We have introduced a field–boundary interaction model attempting to explain recent observations that the geometry of the environment can have a profound effect on the grid cell firing pattern beyond a simple stretching or rescaling of the grid [3,20]. In this model, the grid cell pattern emerges from the interaction between competing place-like inputs and boundary inputs. At this stage, it must be stressed that our model is purely descriptive. However, it allows us to make clear experimentally testable predictions about the firing properties of grid cells under different experimental conditions (e.g. different shape enclosures, responses to barriers inside the enclosures, etc.), which if confirmed can give invaluable insights about what the main factors of grid cell formation are, how they interact and what functional role grid cells may have.

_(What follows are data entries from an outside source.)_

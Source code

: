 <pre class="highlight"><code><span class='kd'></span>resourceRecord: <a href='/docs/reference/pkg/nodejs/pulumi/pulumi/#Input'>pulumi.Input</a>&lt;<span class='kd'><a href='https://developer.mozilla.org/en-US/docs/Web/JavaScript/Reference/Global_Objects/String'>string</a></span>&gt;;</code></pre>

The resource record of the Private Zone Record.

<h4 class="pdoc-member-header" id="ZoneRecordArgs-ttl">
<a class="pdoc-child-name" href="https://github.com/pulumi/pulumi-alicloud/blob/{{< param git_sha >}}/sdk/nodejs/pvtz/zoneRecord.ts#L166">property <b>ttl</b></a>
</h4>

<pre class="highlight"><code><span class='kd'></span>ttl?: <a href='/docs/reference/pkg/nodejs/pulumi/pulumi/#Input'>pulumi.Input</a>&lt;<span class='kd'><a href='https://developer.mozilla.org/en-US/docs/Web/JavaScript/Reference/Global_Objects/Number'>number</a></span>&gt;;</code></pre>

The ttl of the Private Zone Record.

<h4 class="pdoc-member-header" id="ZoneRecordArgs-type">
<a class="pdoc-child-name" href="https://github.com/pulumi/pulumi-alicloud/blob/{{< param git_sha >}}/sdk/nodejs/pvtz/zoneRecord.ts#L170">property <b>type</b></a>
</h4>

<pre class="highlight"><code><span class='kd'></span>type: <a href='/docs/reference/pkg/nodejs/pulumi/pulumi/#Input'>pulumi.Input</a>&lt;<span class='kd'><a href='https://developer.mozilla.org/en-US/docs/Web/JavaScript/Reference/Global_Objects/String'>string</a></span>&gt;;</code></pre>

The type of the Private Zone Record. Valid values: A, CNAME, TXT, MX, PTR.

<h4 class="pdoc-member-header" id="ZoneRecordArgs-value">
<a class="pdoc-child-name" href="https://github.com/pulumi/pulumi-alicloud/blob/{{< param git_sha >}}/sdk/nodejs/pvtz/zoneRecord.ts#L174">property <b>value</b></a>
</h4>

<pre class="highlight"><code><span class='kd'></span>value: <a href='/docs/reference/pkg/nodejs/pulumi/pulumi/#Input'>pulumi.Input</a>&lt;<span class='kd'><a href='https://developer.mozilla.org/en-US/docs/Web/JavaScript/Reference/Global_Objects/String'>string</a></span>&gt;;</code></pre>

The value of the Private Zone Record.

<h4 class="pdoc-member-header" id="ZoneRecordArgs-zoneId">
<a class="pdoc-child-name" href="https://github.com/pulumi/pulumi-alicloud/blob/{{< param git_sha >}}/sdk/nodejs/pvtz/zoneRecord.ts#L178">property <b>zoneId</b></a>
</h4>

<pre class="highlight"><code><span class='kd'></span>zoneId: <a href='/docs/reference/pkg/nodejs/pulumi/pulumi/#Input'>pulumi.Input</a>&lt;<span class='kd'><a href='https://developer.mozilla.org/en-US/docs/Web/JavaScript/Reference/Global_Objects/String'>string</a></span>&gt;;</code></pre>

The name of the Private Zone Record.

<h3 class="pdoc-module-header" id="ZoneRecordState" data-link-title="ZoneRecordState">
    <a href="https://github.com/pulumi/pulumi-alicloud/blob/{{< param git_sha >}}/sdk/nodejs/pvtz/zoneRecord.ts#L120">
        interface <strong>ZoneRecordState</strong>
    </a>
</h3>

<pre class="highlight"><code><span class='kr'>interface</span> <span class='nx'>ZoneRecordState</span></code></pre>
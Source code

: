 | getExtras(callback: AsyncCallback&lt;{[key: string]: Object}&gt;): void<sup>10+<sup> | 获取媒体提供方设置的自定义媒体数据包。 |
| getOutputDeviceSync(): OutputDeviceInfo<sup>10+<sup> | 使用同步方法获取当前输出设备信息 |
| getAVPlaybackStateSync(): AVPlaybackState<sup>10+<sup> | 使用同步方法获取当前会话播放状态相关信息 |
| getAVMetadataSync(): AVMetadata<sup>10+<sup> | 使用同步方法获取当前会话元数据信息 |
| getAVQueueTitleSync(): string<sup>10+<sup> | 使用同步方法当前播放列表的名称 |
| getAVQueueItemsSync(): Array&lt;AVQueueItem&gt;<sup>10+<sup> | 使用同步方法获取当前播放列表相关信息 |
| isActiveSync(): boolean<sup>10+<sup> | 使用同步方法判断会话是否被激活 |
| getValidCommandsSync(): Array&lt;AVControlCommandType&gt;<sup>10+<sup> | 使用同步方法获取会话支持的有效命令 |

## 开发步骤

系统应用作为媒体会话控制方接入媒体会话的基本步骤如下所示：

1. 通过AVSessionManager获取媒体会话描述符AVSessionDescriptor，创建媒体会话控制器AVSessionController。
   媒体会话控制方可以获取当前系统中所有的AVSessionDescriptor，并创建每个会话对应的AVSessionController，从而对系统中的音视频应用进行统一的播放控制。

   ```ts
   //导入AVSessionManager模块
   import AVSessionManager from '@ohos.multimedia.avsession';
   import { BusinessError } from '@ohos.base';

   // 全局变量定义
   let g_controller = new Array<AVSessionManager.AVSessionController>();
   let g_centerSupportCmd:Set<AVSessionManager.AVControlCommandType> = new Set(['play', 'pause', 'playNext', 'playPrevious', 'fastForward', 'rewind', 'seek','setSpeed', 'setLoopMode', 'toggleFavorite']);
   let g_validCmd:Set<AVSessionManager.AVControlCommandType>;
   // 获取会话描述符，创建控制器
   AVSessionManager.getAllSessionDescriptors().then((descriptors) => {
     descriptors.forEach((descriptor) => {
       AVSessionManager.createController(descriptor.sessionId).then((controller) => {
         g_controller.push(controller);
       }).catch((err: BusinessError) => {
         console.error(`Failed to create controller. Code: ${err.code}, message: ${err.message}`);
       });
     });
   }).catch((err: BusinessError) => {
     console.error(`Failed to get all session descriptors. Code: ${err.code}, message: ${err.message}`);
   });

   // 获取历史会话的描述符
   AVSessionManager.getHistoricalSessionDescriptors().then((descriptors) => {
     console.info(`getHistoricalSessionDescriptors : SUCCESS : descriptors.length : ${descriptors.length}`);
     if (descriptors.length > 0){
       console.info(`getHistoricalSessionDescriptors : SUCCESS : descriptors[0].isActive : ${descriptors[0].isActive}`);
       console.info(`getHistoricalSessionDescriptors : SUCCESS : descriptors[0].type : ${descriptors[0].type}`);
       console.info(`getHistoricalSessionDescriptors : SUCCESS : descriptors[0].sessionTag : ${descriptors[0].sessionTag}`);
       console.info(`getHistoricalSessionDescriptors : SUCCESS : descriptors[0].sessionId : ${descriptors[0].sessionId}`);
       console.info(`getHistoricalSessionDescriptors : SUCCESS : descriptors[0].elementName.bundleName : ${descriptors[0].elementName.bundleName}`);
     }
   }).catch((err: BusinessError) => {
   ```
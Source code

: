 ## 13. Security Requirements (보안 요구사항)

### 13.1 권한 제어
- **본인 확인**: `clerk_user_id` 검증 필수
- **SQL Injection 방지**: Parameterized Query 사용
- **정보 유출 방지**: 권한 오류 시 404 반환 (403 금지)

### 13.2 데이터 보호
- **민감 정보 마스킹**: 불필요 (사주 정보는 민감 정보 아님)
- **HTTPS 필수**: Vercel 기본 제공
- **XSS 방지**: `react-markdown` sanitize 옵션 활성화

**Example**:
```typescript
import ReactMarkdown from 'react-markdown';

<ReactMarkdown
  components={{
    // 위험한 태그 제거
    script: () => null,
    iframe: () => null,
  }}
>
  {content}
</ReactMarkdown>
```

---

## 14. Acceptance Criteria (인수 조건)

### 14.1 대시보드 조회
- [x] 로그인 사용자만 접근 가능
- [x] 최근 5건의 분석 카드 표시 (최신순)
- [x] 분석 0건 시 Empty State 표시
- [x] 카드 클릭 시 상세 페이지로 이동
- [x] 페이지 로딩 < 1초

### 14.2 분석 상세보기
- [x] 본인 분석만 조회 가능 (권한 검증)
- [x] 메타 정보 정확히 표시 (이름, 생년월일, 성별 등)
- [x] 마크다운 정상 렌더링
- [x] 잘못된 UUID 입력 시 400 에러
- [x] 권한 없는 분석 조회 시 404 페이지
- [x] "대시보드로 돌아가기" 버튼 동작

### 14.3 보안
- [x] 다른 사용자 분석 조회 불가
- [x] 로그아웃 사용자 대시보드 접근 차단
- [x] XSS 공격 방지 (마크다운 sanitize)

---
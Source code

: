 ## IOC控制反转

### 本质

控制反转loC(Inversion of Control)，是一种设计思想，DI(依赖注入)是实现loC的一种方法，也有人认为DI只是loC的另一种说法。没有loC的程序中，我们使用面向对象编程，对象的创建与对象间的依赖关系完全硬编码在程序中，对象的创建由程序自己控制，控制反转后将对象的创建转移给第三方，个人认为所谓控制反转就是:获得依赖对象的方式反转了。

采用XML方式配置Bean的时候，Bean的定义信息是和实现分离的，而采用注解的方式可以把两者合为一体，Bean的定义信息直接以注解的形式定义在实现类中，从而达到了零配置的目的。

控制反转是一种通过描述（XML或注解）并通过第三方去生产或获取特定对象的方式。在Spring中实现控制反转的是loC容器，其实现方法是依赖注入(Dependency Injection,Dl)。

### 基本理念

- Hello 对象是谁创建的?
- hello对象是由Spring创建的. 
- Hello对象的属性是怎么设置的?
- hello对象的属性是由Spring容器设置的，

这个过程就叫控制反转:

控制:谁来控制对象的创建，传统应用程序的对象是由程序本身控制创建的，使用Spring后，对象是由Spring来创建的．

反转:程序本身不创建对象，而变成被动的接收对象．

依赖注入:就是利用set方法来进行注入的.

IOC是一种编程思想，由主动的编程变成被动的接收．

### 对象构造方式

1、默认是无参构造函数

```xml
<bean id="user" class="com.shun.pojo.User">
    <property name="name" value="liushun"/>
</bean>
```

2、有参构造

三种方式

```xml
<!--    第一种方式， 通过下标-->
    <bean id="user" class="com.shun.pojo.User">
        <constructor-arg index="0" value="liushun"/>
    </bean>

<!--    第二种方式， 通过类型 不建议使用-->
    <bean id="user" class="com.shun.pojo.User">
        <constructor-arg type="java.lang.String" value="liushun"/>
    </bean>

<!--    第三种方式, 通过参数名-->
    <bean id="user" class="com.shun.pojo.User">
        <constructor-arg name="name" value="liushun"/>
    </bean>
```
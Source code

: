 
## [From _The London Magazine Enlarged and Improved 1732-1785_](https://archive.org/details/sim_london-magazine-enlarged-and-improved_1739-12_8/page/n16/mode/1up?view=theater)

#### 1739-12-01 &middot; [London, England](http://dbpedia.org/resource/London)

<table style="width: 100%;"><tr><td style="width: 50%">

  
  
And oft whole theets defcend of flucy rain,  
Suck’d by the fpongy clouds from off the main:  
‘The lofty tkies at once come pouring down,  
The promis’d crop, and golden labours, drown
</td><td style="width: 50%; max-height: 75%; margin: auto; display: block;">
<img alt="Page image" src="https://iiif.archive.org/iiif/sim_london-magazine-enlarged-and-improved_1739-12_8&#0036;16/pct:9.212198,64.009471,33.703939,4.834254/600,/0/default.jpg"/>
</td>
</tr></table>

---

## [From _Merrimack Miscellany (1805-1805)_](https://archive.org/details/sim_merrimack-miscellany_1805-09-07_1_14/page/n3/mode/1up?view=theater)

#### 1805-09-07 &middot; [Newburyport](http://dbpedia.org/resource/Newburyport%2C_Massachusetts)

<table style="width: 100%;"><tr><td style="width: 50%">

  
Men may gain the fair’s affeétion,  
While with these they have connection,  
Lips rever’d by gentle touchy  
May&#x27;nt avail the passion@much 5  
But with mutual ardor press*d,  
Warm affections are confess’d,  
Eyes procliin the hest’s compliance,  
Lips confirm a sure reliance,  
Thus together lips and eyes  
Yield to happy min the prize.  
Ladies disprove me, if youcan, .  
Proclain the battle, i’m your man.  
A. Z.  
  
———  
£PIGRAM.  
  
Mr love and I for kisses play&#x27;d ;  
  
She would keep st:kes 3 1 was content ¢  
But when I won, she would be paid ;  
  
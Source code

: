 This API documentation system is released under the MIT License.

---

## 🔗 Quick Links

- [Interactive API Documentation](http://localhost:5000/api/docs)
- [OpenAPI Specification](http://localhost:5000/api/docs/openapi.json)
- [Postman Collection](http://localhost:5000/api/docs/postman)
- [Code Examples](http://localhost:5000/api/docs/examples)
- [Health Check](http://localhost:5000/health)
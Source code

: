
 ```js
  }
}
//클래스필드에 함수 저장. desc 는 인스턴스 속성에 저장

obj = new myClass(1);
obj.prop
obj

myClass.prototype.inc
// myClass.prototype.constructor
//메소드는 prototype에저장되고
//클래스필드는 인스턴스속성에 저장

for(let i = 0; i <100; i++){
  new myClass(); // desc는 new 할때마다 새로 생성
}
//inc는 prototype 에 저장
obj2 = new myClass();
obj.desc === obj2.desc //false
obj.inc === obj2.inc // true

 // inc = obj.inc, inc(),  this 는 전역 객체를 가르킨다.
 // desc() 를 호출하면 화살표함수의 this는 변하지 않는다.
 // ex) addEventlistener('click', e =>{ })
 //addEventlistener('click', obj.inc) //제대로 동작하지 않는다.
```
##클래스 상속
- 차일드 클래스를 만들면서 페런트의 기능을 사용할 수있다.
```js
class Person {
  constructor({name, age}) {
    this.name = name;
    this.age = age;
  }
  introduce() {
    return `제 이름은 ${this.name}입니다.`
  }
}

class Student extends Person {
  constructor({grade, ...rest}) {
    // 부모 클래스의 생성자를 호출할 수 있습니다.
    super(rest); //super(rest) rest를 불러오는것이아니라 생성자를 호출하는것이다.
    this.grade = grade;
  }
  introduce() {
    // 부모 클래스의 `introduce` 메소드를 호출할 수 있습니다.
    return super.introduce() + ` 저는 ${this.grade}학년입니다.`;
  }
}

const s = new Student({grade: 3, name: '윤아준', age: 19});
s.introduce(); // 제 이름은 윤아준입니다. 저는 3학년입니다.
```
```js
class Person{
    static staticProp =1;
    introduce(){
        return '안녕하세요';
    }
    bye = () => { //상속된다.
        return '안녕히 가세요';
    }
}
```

The current dominant theory is that different grid cells linearly sum up to generate a place cell response [1,2,8,9,11,12,28-31]. However, despite the intuitive appeal of this view, there is actually little data currently available to support it. Several recent experimental studies have shown that place cells can form and exist even in the absence of grid cell inputs [32-34]. Interestingly, there are data to support the opposite view, that grid cells are formed from place cells, as grid cells are not present without the input from hippocampal cells [35]. Moreover, in novel environments both place cells and grid cells undergo remapping and field expansion but place cells expand by smaller amounts and converge to their sharply state more rapidly compared with grid cells [36]. Taken together, these results suggest that the widespread assumption that grid cells are the only input to place cells and linearly sum up to generate them should be reconsidered. The existence of place cells without grid cells and their different response dynamics to novelty (place cells fine tune faster) of course cannot serve as a proof that grid cells are formed from place cells, and to date there is no obvious experiment that could easily address this question. The observations from our model offer such an experiment by making clear testable predictions.